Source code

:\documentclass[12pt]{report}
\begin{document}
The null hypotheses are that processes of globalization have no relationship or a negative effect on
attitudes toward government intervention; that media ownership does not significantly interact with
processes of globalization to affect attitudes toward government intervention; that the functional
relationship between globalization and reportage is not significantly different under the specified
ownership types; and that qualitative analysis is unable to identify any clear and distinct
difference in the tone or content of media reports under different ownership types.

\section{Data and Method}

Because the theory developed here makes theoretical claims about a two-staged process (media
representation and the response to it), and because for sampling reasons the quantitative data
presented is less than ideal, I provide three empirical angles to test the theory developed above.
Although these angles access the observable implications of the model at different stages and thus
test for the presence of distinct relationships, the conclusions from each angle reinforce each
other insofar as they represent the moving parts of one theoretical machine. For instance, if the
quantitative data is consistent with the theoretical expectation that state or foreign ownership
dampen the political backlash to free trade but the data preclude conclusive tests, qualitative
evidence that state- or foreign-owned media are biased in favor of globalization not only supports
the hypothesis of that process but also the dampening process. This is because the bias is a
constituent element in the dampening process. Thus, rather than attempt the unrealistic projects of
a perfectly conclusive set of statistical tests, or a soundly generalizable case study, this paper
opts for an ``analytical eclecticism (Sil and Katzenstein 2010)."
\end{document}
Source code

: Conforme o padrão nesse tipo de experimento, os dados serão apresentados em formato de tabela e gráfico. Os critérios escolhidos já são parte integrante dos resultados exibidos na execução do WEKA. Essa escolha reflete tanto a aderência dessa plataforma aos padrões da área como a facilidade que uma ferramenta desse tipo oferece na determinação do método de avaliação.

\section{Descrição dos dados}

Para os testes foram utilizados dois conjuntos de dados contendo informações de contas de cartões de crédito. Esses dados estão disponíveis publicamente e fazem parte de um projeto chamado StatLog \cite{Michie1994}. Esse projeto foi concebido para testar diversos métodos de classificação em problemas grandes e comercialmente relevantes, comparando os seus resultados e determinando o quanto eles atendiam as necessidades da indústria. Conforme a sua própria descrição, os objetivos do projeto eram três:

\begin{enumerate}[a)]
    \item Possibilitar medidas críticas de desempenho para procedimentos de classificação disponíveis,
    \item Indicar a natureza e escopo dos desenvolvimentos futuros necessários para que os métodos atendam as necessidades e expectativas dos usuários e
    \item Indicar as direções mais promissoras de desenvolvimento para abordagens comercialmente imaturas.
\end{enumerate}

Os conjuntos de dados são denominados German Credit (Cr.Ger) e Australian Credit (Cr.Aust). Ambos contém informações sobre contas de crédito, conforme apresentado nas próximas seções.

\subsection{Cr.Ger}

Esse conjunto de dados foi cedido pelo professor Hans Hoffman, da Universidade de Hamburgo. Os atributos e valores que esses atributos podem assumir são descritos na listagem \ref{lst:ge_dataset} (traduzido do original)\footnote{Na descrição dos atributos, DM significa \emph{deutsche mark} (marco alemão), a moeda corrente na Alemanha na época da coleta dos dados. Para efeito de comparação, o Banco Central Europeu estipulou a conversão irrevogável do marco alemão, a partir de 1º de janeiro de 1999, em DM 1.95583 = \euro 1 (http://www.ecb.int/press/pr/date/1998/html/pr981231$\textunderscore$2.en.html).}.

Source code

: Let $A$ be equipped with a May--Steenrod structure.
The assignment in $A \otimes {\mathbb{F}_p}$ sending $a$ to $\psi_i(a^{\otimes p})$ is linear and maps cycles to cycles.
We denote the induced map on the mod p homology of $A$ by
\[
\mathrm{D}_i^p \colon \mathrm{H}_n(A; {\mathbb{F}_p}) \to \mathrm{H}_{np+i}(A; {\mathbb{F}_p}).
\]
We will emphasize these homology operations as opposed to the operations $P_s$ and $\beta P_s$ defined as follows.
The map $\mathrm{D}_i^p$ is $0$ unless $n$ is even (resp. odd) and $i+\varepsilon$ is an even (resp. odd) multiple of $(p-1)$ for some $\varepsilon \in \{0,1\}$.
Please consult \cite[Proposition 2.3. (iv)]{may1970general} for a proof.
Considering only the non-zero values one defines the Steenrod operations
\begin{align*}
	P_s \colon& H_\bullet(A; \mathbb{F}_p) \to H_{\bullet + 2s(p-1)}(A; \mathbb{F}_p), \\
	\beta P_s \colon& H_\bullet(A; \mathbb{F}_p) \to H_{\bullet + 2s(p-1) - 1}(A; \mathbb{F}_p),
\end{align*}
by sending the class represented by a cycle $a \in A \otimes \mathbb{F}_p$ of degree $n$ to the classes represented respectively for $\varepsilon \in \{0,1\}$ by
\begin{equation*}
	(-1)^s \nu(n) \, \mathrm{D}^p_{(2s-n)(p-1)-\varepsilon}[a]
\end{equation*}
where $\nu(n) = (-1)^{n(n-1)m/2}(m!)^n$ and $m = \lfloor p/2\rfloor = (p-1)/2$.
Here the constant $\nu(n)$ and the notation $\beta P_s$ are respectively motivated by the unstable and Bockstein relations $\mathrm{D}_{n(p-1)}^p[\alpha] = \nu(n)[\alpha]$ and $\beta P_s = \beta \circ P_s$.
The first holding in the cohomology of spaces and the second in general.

- Exercise directions:
Reproduce the lines of the entries above from the one with "quantitative data is" to the one with "evidence that state- or", both included, exactly and without any other line.

- Answer to the exercise:
quantitative data is consistent with the theoretical expectation that state or foreign ownership
dampen the political backlash to free trade but the data preclude conclusive tests, qualitative
evidence that state- or foreign-owned media are biased in favor of globalization not only supports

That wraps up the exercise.